You all know the last fellow.

James Franklin
Year 1: *6-7 Head Coach When Hired? No
Year 2: *9-4 Head Coaching Experience? No
Wins per Season: 7

So, since Captain America disappeared into the glacier, the average first-year Vandy coach wins about 3 games (both mean and median) and about 4 games the second year (the median is 3).  And if you math it up, by and large, it works out to about 4 wins a year no matter when or who is around.  (Note that I did not include Robbie Caldwell in these calculations as he was an interim head coach and not a deliberate hire, and besides, the man has suffered enough.) Of those fourteen names, only four were head coaches when they were hired (and only one from what is now a Power-5 school, and that in 1953).  But none of those ever averaged as many as four wins a season at Vanderbilt, and of the four other Vanderbilt head coaches who did average over 4 wins a season, none were head coaches when hired and only one had ever been a head coach before.  When I came into this, I was expecting previous head coaching experience to be more of a difference maker, but the record says otherwise.

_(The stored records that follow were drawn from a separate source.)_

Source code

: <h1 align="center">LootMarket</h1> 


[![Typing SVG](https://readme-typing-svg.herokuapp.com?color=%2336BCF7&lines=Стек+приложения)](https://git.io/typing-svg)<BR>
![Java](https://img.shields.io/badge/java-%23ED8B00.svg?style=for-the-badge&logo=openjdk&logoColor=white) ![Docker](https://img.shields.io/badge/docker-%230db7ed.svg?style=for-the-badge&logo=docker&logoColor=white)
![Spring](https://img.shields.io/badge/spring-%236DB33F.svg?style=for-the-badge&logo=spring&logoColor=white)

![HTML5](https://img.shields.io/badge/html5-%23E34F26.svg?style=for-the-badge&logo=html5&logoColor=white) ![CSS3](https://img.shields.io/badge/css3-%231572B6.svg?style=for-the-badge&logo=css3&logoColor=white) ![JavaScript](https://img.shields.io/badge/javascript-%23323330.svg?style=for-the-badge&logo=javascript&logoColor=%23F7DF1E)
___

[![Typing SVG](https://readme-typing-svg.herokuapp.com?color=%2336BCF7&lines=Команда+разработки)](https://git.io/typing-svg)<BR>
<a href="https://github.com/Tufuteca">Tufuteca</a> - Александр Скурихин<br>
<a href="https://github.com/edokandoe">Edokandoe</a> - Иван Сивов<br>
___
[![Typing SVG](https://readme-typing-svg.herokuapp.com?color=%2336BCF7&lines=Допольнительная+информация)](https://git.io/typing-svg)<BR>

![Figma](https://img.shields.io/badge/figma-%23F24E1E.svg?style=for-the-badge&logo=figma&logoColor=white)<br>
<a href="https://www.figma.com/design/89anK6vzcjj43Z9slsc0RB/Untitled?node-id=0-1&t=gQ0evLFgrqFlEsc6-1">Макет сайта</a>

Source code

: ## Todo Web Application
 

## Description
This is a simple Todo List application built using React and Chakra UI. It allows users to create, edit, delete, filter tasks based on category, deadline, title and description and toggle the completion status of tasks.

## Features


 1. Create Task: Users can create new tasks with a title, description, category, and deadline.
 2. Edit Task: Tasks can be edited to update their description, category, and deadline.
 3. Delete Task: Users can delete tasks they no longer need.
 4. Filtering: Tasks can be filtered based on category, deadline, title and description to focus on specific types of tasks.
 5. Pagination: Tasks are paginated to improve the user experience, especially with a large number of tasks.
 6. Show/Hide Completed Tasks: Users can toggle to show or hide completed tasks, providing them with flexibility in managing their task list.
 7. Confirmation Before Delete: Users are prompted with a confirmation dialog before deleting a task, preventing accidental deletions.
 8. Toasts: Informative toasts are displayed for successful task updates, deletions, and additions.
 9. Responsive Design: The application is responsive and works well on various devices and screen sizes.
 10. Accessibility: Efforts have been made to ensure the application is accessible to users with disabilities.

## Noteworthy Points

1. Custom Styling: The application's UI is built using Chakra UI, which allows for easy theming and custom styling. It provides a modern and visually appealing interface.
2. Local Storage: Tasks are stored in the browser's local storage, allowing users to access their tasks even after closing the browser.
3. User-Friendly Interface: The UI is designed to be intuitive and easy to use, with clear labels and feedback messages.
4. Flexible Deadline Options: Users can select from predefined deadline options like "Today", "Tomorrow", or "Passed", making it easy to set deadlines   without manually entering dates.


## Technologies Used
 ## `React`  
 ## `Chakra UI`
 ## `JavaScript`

Set against that, Mason's record of 3-7 with two to go isn't really that historically abnormal; 3 wins is as good or better than most of the guys on this list (and you can argue that CBE and CFP had the cupboard left full by their predecessors). And any coach who's averaged more than 4 wins per season has been poached by somebody else in not more than four years (again, except for CBE, who in retrospect was done wrong and no fooling).

There are two ways you can spin this.  One is that unless you're more successful than average right away, you're never going to establish consistent success here.  The other is that unless somebody tees it up for you in terms of leaving behind established talent, you're going to struggle here the first year no matter what.  Unless we can go out and throw a sack of gold at somebody's feet to persuade the super-hotshot-coach-of-the-moment to decamp from their school (and I don't know how much it would take, but if $21M for 7 years didn't shift Gus Malzahn when he was an assistant, I suspect it'll be north of that), what we're doing is as sane as anything we've ever done with successful results.